| ACTIVITY |
Below are records; how many of their lines contain "Labs"? Answer with only the number.

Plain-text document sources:

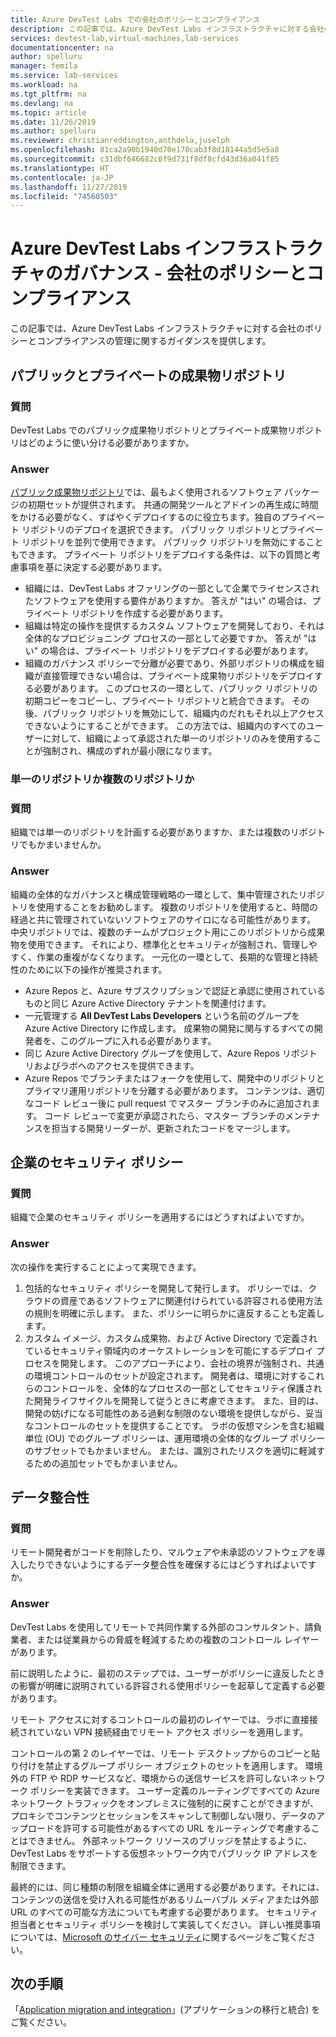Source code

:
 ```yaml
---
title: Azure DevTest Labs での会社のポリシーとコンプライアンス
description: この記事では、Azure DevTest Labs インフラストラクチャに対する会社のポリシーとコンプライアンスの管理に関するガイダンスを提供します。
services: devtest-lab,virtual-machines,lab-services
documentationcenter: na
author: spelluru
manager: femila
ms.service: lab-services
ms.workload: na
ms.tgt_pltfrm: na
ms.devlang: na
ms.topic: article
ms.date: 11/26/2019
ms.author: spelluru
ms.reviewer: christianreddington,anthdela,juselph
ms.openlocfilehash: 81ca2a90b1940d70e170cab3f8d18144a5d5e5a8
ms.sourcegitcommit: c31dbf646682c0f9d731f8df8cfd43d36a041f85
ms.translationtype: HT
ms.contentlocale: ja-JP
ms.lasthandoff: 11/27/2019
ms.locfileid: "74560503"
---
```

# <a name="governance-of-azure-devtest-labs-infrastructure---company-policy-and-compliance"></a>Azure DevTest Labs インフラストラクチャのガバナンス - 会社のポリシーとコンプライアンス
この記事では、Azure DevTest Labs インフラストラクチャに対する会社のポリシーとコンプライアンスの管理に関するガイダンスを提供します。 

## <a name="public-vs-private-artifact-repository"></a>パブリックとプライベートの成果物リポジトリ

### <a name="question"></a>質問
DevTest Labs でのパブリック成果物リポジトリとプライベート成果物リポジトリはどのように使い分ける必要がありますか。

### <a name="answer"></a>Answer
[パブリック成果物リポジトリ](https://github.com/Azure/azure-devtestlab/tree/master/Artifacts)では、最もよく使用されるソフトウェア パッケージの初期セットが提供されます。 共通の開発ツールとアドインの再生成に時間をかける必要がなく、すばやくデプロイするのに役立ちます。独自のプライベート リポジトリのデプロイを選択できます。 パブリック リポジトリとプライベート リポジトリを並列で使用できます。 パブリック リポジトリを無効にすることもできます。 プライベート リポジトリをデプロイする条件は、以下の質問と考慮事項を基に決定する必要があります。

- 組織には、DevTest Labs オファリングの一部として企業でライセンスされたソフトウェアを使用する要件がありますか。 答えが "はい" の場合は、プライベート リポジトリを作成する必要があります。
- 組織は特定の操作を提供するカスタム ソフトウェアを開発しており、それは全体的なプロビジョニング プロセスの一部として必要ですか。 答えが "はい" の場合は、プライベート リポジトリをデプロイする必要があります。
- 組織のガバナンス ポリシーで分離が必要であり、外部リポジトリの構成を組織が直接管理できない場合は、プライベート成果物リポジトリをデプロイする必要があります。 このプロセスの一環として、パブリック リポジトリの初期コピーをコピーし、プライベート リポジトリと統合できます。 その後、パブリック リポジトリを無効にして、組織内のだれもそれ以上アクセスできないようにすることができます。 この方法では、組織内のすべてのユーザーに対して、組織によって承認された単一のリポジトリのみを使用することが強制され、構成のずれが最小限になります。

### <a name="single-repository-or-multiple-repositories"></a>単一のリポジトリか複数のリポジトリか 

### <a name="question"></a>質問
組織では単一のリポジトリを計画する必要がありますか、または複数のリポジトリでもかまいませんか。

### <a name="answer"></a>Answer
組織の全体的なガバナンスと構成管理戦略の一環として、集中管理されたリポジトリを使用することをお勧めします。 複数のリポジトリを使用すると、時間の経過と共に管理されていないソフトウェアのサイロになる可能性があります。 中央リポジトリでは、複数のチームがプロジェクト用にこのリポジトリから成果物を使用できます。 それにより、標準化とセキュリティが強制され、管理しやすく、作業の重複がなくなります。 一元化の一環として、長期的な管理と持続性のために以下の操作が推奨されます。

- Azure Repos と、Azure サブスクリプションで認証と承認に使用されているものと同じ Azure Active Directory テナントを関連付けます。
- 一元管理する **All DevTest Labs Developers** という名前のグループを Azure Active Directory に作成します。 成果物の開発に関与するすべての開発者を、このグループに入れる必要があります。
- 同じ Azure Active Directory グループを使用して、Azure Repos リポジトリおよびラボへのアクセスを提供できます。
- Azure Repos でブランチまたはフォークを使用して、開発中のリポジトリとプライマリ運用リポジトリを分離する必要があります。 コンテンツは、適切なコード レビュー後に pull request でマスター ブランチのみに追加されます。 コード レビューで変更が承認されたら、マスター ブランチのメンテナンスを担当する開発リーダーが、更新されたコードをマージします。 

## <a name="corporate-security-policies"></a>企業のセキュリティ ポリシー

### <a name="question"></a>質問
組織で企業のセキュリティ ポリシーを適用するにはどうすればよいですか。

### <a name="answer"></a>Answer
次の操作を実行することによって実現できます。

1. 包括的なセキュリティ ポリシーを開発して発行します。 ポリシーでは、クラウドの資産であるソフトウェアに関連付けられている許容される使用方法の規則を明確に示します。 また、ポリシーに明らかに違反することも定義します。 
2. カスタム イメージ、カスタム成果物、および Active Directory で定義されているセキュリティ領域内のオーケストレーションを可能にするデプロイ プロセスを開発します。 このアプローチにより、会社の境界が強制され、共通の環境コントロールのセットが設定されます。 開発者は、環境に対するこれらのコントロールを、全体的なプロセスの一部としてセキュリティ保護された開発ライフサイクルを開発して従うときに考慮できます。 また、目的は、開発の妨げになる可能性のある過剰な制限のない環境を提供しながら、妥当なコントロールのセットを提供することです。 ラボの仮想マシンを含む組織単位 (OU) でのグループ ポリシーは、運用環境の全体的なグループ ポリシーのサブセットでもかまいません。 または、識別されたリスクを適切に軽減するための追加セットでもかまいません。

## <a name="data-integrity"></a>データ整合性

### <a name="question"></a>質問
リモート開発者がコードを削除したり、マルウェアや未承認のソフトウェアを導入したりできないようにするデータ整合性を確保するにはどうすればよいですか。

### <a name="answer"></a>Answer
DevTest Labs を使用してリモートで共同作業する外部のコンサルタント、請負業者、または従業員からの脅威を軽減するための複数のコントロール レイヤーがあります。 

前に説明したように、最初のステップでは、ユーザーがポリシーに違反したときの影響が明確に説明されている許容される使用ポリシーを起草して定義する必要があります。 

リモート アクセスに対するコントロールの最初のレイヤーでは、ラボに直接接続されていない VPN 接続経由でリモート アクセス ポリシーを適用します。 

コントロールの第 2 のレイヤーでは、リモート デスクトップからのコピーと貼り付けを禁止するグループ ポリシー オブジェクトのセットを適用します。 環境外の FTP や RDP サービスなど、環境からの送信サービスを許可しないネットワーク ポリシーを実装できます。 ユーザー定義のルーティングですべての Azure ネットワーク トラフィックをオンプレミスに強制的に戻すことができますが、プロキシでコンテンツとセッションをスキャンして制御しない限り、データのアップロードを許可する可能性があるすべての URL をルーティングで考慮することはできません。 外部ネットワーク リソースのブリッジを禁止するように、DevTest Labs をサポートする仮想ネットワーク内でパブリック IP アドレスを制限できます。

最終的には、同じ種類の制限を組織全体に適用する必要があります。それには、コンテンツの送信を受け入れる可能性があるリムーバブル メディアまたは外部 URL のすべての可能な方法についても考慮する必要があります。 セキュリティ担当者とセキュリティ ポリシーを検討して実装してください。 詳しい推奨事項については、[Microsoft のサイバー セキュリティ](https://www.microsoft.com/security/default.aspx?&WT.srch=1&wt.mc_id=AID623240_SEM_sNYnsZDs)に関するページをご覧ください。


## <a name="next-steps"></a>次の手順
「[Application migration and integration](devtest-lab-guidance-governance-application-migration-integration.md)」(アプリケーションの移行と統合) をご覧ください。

* * *

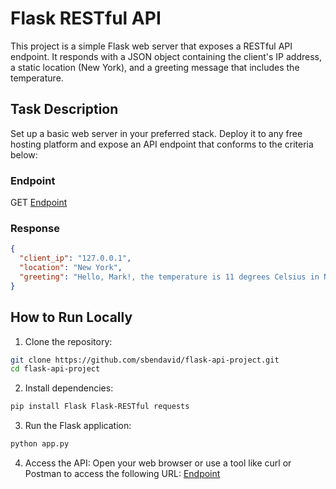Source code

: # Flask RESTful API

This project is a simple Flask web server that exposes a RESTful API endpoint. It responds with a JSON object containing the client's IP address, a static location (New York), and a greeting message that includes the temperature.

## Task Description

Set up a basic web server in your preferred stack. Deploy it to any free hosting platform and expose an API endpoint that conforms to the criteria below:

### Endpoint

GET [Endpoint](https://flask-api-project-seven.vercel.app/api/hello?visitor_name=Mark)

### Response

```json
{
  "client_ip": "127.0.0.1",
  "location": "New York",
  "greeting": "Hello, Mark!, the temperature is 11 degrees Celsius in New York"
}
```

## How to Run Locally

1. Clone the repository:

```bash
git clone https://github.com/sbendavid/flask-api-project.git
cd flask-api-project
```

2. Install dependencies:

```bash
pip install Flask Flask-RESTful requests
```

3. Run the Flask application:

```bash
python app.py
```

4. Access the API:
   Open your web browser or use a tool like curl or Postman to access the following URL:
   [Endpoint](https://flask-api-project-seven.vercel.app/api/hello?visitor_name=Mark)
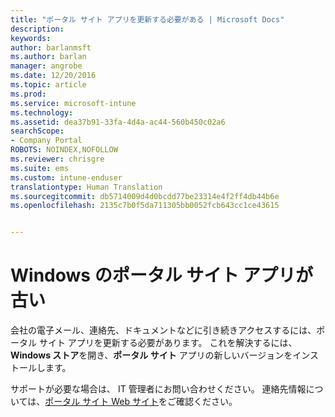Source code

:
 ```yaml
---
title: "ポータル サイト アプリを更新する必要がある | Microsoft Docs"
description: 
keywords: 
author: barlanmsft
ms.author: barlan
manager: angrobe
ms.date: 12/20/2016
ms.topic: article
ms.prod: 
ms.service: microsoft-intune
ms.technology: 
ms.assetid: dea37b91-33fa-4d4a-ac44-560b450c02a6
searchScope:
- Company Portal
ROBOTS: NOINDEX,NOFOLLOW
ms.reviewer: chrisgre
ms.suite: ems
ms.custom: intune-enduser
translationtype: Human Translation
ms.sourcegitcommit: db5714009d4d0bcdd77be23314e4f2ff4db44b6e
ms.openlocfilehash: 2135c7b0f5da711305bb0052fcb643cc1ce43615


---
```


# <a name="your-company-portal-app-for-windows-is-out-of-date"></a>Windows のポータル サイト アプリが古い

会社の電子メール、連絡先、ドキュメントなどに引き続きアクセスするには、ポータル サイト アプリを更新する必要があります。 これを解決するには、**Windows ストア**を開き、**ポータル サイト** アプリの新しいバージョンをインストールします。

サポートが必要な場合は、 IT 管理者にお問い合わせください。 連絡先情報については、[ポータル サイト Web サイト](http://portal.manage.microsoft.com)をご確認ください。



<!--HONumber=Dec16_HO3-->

| ANSWER TO THIS EXERCISE |
9